The second episode of Falcon and the Winter Soldier premiered yesterday, bringing some tonal shifts from, and an overall improvement on, the story presented in the first episode.
Oddly, Sam (Anthony Mackie) and Bucky (Sebastian Stan) weren't even in the top three most interesting things in the episode, which I would rank as 1. John Walker (Wyatt Russell) 2. The Flag Smashers and 3. Isaiah (Carl Lumbly).
The main thing I like about Isaiah is Carl Lumbly's performance. I've seen Lumbly in a few things--he's actually been in a few DC productions, including the excellent Justice League animated series from the early '00s, when he played Martian Manhunter--but I never took notice of him before. His energy when he confronts Bucky is captivating. You can see the restraint he's exercising and sense decades of anger simmering under the surface. The delivery on his lines is so tightly controlled, he reminded me a bit of Christopher Lee.

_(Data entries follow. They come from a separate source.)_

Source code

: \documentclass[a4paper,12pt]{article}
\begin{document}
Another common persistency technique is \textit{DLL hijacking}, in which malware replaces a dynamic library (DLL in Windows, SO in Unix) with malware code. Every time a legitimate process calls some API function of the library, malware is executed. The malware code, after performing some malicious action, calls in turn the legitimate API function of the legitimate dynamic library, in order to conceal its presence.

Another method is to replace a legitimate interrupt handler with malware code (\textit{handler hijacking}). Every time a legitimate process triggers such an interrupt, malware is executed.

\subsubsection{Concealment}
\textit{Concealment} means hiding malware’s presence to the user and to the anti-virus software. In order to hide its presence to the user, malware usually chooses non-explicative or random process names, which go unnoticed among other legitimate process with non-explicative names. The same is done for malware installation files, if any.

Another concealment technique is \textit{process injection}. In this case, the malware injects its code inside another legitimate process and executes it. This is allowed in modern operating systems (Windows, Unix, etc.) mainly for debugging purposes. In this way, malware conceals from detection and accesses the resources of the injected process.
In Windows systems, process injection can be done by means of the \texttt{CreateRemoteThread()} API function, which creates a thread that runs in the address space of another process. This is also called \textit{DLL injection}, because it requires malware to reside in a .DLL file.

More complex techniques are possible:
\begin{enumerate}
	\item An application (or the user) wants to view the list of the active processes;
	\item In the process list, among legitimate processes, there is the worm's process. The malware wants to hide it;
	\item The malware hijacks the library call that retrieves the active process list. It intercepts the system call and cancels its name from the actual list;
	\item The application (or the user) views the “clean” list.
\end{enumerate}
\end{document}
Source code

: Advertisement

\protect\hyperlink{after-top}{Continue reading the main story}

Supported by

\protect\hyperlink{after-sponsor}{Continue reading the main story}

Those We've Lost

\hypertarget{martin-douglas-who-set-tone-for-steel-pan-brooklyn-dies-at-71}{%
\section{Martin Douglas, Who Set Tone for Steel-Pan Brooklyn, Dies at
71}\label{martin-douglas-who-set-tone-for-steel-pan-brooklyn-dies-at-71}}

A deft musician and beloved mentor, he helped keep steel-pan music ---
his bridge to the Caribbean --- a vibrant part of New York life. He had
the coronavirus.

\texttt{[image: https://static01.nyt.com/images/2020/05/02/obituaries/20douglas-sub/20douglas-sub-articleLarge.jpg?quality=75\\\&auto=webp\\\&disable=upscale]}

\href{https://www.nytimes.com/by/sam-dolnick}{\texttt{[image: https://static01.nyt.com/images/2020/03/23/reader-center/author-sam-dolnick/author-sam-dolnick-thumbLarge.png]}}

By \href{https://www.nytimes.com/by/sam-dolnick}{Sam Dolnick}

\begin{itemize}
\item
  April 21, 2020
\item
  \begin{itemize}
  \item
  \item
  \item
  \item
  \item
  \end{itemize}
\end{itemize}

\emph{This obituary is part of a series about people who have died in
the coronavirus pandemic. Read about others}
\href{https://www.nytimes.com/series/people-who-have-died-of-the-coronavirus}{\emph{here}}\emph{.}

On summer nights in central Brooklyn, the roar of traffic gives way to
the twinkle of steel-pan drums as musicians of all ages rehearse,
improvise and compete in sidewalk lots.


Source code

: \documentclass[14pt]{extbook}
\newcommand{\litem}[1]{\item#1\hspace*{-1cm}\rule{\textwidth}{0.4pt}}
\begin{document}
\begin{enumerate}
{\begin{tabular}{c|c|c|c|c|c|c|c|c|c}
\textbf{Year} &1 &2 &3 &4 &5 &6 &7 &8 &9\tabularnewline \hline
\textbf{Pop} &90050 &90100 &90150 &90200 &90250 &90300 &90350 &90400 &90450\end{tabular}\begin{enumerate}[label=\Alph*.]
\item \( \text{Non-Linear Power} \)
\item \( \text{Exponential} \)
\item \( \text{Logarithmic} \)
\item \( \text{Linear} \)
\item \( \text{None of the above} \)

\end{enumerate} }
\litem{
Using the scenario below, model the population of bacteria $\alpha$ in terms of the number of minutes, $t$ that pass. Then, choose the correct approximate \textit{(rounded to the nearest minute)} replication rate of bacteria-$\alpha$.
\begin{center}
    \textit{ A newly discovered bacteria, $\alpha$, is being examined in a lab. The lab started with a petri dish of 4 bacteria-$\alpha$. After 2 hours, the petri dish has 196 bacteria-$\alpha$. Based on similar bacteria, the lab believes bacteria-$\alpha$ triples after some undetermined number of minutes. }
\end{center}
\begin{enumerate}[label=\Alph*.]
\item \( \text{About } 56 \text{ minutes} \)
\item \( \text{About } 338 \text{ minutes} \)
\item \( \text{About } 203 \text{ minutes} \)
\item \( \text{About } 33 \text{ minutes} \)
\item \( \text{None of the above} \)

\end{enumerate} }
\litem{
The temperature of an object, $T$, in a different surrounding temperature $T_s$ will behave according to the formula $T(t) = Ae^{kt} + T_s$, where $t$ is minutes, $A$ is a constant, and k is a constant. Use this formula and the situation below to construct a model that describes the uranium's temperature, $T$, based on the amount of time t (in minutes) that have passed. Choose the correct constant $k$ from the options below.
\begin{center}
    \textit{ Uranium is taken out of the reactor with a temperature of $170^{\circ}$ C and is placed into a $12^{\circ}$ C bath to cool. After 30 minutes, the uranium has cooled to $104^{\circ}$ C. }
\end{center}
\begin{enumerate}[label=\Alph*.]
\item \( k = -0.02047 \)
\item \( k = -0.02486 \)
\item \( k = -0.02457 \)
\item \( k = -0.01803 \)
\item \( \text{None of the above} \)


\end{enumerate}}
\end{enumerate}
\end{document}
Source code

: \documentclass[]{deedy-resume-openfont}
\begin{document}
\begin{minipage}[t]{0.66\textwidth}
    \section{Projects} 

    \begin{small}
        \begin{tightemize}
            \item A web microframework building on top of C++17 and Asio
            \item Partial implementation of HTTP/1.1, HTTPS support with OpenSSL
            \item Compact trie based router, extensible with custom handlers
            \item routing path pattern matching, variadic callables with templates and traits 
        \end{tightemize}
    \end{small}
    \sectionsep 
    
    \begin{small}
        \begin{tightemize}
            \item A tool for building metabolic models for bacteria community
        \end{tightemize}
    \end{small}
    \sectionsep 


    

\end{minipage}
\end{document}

Following up on the mention of the global financial impact of the Blip is the organisation called The Flag Smashers, a ragtag group apparently based on an intriguingly complicated character from the comics who was only a villain most of the time. Flag Smasher in the comics represented a philosophy of ant-patriotism (to be an antagonist for the patriotic Captain America); here the group represents a not dissimilar globalist philosophy that keys in nicely with current politics. And it is a much more thoughtful use of the Blip as a continuing story element--I bet, in many ways, things must have been better during those five years. That was Thanos' idea, after all, that having none of the resource scarcity caused by overpopulation would lead to a reduction in conflict and civil strife. John Walker talks a little bit about the difficulties involved in post-Blip "repatriation" and it seems likely that all kinds of bureaucratic, as well as financial, chaos must have been caused by so many people returning from the dead. The banks are liable for all those bank accounts and property must have been redistributed or appropriated in who knows how many ways. It makes sense there'd be a group of people who look back fondly on those simpler times.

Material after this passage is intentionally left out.